Point #3 : Building New Appliances vs. Upgrading

For the first year, honestly, the appliances gave me absolutely no worries, just here and there some traffic explosions I would quickly take care of by redirecting most outrageous agents to less loaded collectors. This gave me plenty of time to spend on GBDI.

But after 1 year, things started degrading: bugs became apparent and sometimes difficult to fix; upgrading would sometimes just fail with no obvious reasons, and other annoying issues. My take on this is it's better to rebuild every 18 months rather than fighting entropy.

Since we use VMWare, the best was to build a VMWare template. It is very easy to build a new appliance from scratch (latest ISO file), put on it all the configuration, and make it generic by putting a dummy IP address and Hostname before converting it as a template.

Once the template is built, you can just spin it next to an existing appliance you want to rebuild, then stop the "old" one, start the new one, assign the IP and hostname of the old one and you are back in business. You may still have to perform some (minor) configuration, in particular the registration of the appliance to the CM as this doesn't carry well in the template. You may also have some specifics on DNS, ntp etc... if you are in a segmented environment with different settings.

This procedure, of course, works best for Collectors, especially if you have GBDI as, once you have stopped the sniffer and the reporting agents have failed over to their fail over collectors, the collected data got transferred to GBDI/SonarG within an hour. You really have to wait only for 1 hour or 2 for the replacement to take place. For it, just stop completely the old one, bring the new one on-line, then the agents fall back from their Fail Over collector and you can take care of the next appliance in a round-robin manner.

This does not work as well for Aggregators but you should not be using aggregators anyway, right ?

This kind of rebuilding of appliance allows for limiting the patching of appliances to minor versions upgrades, sniffer patching and emergency security patches. It also minimizes the workload for upgrading on the Guardium admins and VMWare teams.

Point #4 : Managing Agents

There are several issues to consider :

  • Initial deployment (point #4.1)
  • New agents (point #4.2)
  • Assigning Collectors to Agents (point #4.3)
  • Balancing Traffic (point #4.4)

Point #4.1 : Initial Deployment (GIM and STAPs)

Initial deployment is in general a mass deployment. The best tool and honestly the only tool really appropriate for this is the "consolidated" installer which installs at once GIM and STAP. Our Professional Services people in charge of this initial deployment, did a very good job at using it, working around a few "bugs" or limitations. We had a very successful initial deployment of the agents. I recently did a new large deployment using the newer version of this installer for Windows (11.2) and the process is even better, cleaner and simpler. Definitely a very good job on the IBM side.

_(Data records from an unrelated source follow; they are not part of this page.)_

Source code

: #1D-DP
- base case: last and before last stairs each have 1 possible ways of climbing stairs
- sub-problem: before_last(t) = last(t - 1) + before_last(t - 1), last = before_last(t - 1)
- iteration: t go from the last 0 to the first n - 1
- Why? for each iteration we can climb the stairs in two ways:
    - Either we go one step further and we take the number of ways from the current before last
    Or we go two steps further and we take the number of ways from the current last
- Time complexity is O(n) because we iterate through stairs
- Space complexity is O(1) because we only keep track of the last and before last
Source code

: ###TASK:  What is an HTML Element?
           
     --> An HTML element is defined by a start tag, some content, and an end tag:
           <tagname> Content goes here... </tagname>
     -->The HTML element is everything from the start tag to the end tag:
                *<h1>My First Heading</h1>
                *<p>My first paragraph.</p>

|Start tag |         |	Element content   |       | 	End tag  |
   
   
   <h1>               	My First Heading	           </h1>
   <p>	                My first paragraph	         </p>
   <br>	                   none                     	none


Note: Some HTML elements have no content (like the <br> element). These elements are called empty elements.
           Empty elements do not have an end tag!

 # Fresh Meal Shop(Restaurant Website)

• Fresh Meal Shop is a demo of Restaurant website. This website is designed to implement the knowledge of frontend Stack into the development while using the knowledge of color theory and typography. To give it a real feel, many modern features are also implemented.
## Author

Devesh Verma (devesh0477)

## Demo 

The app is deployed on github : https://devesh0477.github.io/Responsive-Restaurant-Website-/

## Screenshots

This is certainly much better and simpler than "pushing" the STAP after installing the GIM as the file transfer is quite slow and many issues have time to occur. With the consolidated one, once the transfer of the installer on the server is done, the installation is really a matter of less than a minute.

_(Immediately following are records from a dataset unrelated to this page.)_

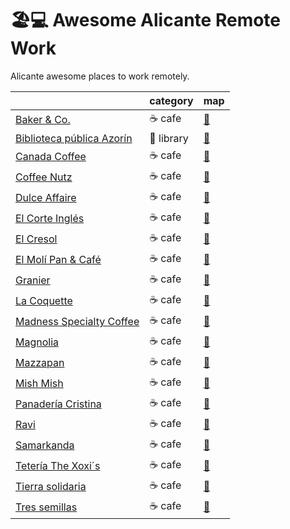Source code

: # 🏖️💻 Awesome Alicante Remote Work
Alicante awesome places to work remotely.

|                                                        | category | map                                  |
|--------------------------------------------------------|----------|--------------------------------------|
| [Baker & Co.](http://bakerandco.es/) | ☕ cafe  | [📍](https://goo.gl/maps/yj3MgAhu3B22) |
| [Biblioteca pública Azorín](https://www.facebook.com/pg/Biblioteca-P%C3%BAblica-Azor%C3%ADn-de-Alicante-1529755180673749/about/) | 📙 library  | [📍](https://goo.gl/maps/1edtak6146S2) |
| [Canada Coffee](http://www.canadacoffee.es) | ☕ cafe  | [📍](https://goo.gl/maps/rfchRY7NQvy) |
| [Coffee Nutz](https://www.facebook.com/CoffeeNutz) | ☕ cafe  | [📍](https://goo.gl/maps/1pzTdwL8WTs) |
| [Dulce Affaire](https://www.facebook.com/dulceaffaire/) | ☕ cafe  | [📍](https://goo.gl/maps/u7cCgr3UN9C2) |
| [El Corte Inglés](https://www.elcorteingles.es/centroscomerciales/es/eci/servicios/cafeteria?shopping_center_id=centro-comercial-avenida-maisonnave) | ☕ cafe  | [📍](https://goo.gl/maps/UYBMnoA2fus) |
| [El Cresol](https://www.facebook.com/pg/elcresolcafecultural/about/) | ☕ cafe  | [📍](https://goo.gl/maps/MVmMzJ9eVrG2) |
| [El Molí Pan & Café](http://elmolipanycafe.com/el-moli-devesa-2/) | ☕ cafe  | [📍](https://www.google.com/maps/place/El+Moli+Pan+Y+Caf%C3%A9+-+Devesa/@38.359502,-0.484436,16z/data=!4m13!1m7!3m6!1s0xd623700c2797311:0x363bcc6aebe17fc1!2sCarrer+Devesa,+8,+03010+Alacant!3b1!8m2!3d38.359502!4d-0.4844363!3m4!1s0xd623700c2797311:0xcbf9c00232c4f4ca!8m2!3d38.359502!4d-0.4844363?hl=es-ES) |
| [Granier](https://pansgranier.com/) | ☕ cafe  | [📍](https://goo.gl/maps/WFvWnFcX2xo) |
| [La Coquette](https://www.facebook.com/cafelacoquette/) | ☕ cafe  | [📍](https://goo.gl/maps/LNAQUtaGwo62) |
| [Madness Specialty Coffee](https://madnesscoffee.com/) | ☕ cafe  | [📍](https://goo.gl/maps/TZ5CwuLmxCt) |
| [Magnolia](http://magnoliacafe.es/) | ☕ cafe  | [📍](https://goo.gl/maps/JpMDiS3CW4y) |
| [Mazzapan](http://www.mazzapan.es/) | ☕ cafe  | [📍](https://goo.gl/maps/xgjqAVRuy9n) |
| [Mish Mish](http://mishmish.es/en/home/) | ☕ cafe  | [📍](https://goo.gl/maps/911krPU3EtN2) |
| [Panadería Cristina](https://www.facebook.com/pages/category/Bakery/Panaderia-Cafeteria-Cristina-Quintana-522360304535387/) | ☕ cafe  | [📍](https://goo.gl/maps/fo8q8mgZwqv) |
| [Ravi](https://www.facebook.com/pg/RAVI-CAF%C3%89-Alicante-productos-Km-0-490327844473975/about/) | ☕ cafe  | [📍](https://goo.gl/maps/zVLczLcneBR2) |
| [Samarkanda](https://www.facebook.com/SamarkandaCafe/) | ☕ cafe  | [📍](https://goo.gl/maps/mFChN9cnZt12) |
| [Tetería The Xoxi´s](https://www.facebook.com/pages/category/Tea-Room/Teteria-The-xoxis-537005796340556/) | ☕ cafe  | [📍](https://goo.gl/maps/v2kDvVwJ28t) |
| [Tierra solidaria](https://www.facebook.com/tierrasolidaria/) | ☕ cafe  | [📍](https://goo.gl/maps/5Ew1h1Wjpwj) |
| [Tres semillas](http://tressemillas.com/cafeteria/) | ☕ cafe  | [📍](https://goo.gl/maps/NxoRrgNHHp22) |



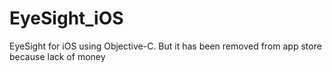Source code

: # EyeSight_iOS
EyeSight for iOS using Objective-C. But it has been removed from app store because lack of money 
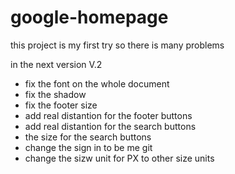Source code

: # google-homepage
this project is my first try so there is many problems 

in the next version V.2 

* fix the font on the whole document
* fix the shadow 
* fix the footer size
* add real distantion for the footer buttons 
* add real distantion for the search buttons 
* the size for the search buttons
* change the sign in to be me git
* change the sizw unit for PX to other size units
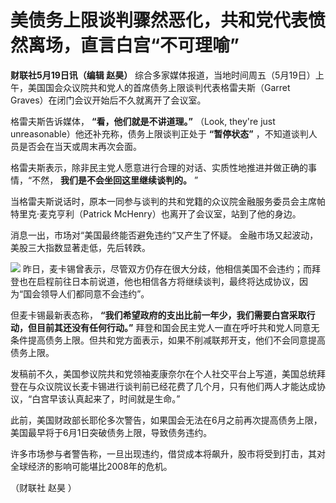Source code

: # 美债务上限谈判骤然恶化，共和党代表愤然离场，直言白宫“不可理喻”

**财联社5月19日讯（编辑 赵昊）**
综合多家媒体报道，当地时间周五（5月19日）上午，美国国会众议院共和党人的首席债务上限谈判代表格雷夫斯（Garret
Graves）在闭门会议开始后不久就离开了会议室。

格雷夫斯告诉媒体， **“看，他们就是不讲道理。”** （Look, they're just unreasonable）他还补充称，债务上限谈判正处于
**“暂停状态”** ，不知道谈判人员是否会在当天或周末再次会面。

格雷夫斯表示，除非民主党人愿意进行合理的对话、实质性地推进并做正确的事情，“不然， **我们是不会坐回这里继续谈判的。** ”

当格雷夫斯说话时，原本一同参与谈判的共和党籍的众议院金融服务委员会主席帕特里克·麦克亨利（Patrick McHenry）也离开了会议室，站到了他的身边。

消息一出，市场对“美国最终能否避免违约”又产生了怀疑。 金融市场又起波动，美股三大指数显著走低，先后转跌。

![](https://inews.gtimg.com/om_bt/ODxz4z3zkWtCvRe2Q2NQng8hYRu8o164U4IY2vr2f-ykAAA/1000)
昨日，麦卡锡曾表示，尽管双方仍存在很大分歧，他相信美国不会违约；而拜登也在启程前往日本前说道，他也相信各方将继续谈判，最终将达成协议，因为“国会领导人们都同意不会违约”。

但麦卡锡最新表态称， **“我们希望政府的支出比前一年少，我们需要白宫采取行动，但目前其还没有任何行动。”**
拜登和国会民主党人一直在呼吁共和党人同意无条件提高债务上限。但共和党方面表示，如果不削减联邦开支，他们不会同意提高债务上限。

发稿前不久，美国参议院共和党领袖麦康奈尔在个人社交平台上写道，美国总统拜登在与众议院议长麦卡锡进行谈判前已经花费了几个月，只有他们两人才能达成协议，“白宫早该认真起来了，时间就是生命。”

此前，美国财政部长耶伦多次警告，如果国会无法在6月之前再次提高债务上限，美国最早将于6月1日突破债务上限，导致债务违约。

许多市场参与者警告称，一旦出现违约，借贷成本将飙升，股市将受到打击，其对全球经济的影响可能堪比2008年的危机。

（财联社 赵昊 ）

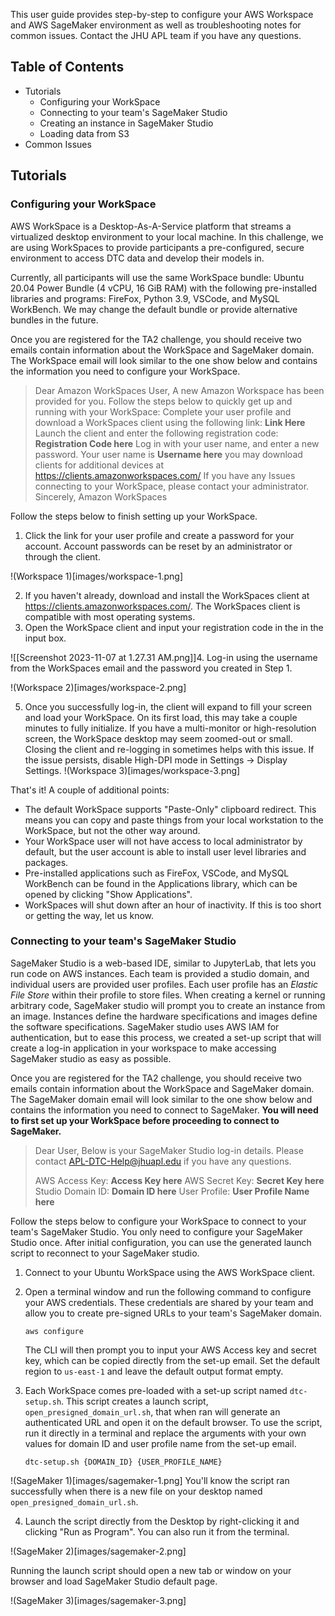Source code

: This user guide provides step-by-step to configure your AWS Workspace and AWS SageMaker environment as well as troubleshooting notes for common issues. Contact the JHU APL team if you have any questions. 

## Table of Contents

- Tutorials
	- Configuring your WorkSpace
	- Connecting to your team's SageMaker Studio
	- Creating an instance in SageMaker Studio
	- Loading data from S3
- Common Issues

## Tutorials 
### Configuring your WorkSpace

AWS WorkSpace is a Desktop-As-A-Service platform that streams a virtualized desktop environment to your local machine. In this challenge, we are using WorkSpaces to provide participants a pre-configured, secure environment to access DTC data and develop their models in. 

Currently, all participants will use the same WorkSpace bundle: Ubuntu 20.04 Power Bundle (4 vCPU, 16 GiB RAM) with the following pre-installed libraries and programs: FireFox, Python 3.9, VSCode, and MySQL WorkBench. We may change the default bundle or provide alternative bundles in the future. 

Once you are registered for the TA2 challenge, you should receive two emails contain information about the WorkSpace and SageMaker domain. The WorkSpace email will look similar to the one show below and contains the information you need to configure your WorkSpace.

>Dear Amazon WorkSpaces User,
	A new Amazon Workspace has been provided for you. Follow the steps below to quickly get up and running with your WorkSpace:
	Complete your user profile and download a WorkSpaces client using the following link: **Link Here**
	Launch the client and enter the following registration code: **Registration Code here**
	Log in with your user name, and enter a new password. Your user name is **Username here**
	you may download clients for additional devices at https://clients.amazonworkspaces.com/
	If you have any Issues connecting to your WorkSpace, please contact your administrator.
	Sincerely,
	Amazon WorkSpaces

Follow the steps below to finish setting up your WorkSpace.
1. Click the link for your user profile and create a password for your account. Account passwords can be reset by an administrator or through the client.

!(Workspace 1)[images/workspace-1.png]

2. If you haven't already, download and install the WorkSpaces client at https://clients.amazonworkspaces.com/. The WorkSpaces client is compatible with most operating systems.
3. Open the WorkSpace client and input your registration code in the in the input box.

![[Screenshot 2023-11-07 at 1.27.31 AM.png]]4. Log-in using the username from the WorkSpaces email and the password you created in Step 1. 

!(Workspace 2)[images/workspace-2.png]

5. Once you successfully log-in, the client will expand to fill your screen and load your WorkSpace. On its first load, this may take a couple minutes to fully initialize. If you have a multi-monitor or high-resolution screen, the WorkSpace desktop may seem zoomed-out or small. Closing the client and re-logging in sometimes helps with this issue. If the issue persists, disable High-DPI mode in Settings -> Display Settings. 
!(Workspace 3)[images/workspace-3.png]

That's it! A couple of additional points:
- The default WorkSpace supports "Paste-Only" clipboard redirect. This means you can copy and paste things from your local workstation to the WorkSpace, but not the other way around.
- Your WorkSpace user will not have access to local administrator by default, but the user account is able to install user level libraries and packages. 
- Pre-installed applications such as FireFox, VSCode, and MySQL WorkBench can be found in the Applications library, which can be opened by clicking "Show Applications".
- WorkSpaces will shut down after an hour of inactivity. If this is too short or getting the way, let us know. 

### Connecting to your team's SageMaker Studio

SageMaker Studio is a web-based IDE, similar to JupyterLab, that lets you run code on AWS instances. Each team is provided a studio domain, and individual users are provided user profiles. Each user profile has an *Elastic File Store* within their profile to store files. When creating a kernel or running arbitrary code, SageMaker studio will prompt you to create an instance from an image. Instances define the hardware specifications and images define the software specifications. SageMaker studio uses AWS IAM for authentication, but to ease this process, we created a set-up script that will create a log-in application in your workspace to make accessing SageMaker studio as easy as possible. 

Once you are registered for the TA2 challenge, you should receive two emails contain information about the WorkSpace and SageMaker domain. The SageMaker domain email will look similar to the one show below and contains the information you need to connect to SageMaker. **You will need to first set up your WorkSpace before proceeding to connect to SageMaker.**

>Dear User,
>Below is your SageMaker Studio log-in details. Please contact APL-DTC-Help@jhuapl.edu if you have any questions.
>
>AWS Access Key: **Access Key here**
>AWS Secret Key: **Secret Key here**
>Studio Domain ID: **Domain ID here**
>User Profile: **User Profile Name here**

Follow the steps below to configure your WorkSpace to connect to your team's SageMaker Studio. You only need to configure your SageMaker Studio once. After initial configuration, you can use the generated launch script to reconnect to your SageMaker studio. 

1. Connect to your Ubuntu WorkSpace using the AWS WorkSpace client.
2. Open a terminal window and run the following command to configure your AWS credentials. These credentials are shared by your team and allow you to create pre-signed URLs to your team's SageMaker domain.

	`aws configure`

	The CLI will then prompt you to input your AWS Access key and secret key, which can be copied directly from the set-up email. Set the default region to `us-east-1` and leave the default output format empty. 

3. Each WorkSpace comes pre-loaded with a set-up script named `dtc-setup.sh`. This script creates a launch script, `open_presigned_domain_url.sh`, that when ran will generate an authenticated URL and open it on the default browser. To use the script, run it directly in a terminal and replace the arguments with your own values for domain ID and user profile name from the set-up email. 

	`dtc-setup.sh {DOMAIN_ID} {USER_PROFILE_NAME}`

!(SageMaker 1)[images/sagemaker-1.png]
You'll know the script ran successfully when there is a new file on your desktop named `open_presigned_domain_url.sh`. 

4. Launch the script directly from the Desktop by right-clicking it and clicking "Run as Program". You can also run it from the terminal. 

!(SageMaker 2)[images/sagemaker-2.png]

Running the launch script should open a new tab or window on your browser and load SageMaker Studio default page. 

!(SageMaker 3)[images/sagemaker-3.png]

To avoid the issue of the initial Collector assignment, we decided to dedicate a Collector to the new agents making the assignment to a collector fixed. We then redirect, either via GUI or RestApi to the final collector.

Point #4.2 : New Agents

For new agents we actually use the same consolidated installer approach with the same default/staging collector and then we redirect to the final destination.

Point #4.3 : Assigning Collectors to Agents

There 2 or 3 points of view/approachs

1 - Entirely rely on ELB (Enteprise Load Balancer)

2 - Partially rely on ELB

3 - Not rely on ELB

Approach 1: you actually put ALL STAPs in the one big unique pool of agents "facing" a big one unique pool with all the Collectors. And you hope for the best but should expect the worst. It's not that ELB is bad, but you need to make sure you have enough collectors assigned, which cannot be guaranteed. And when you don't have enough capacity, we know ELB may start acting up. ELB seems to handle well when it has enough capacity, but not when there is insufficient capacities.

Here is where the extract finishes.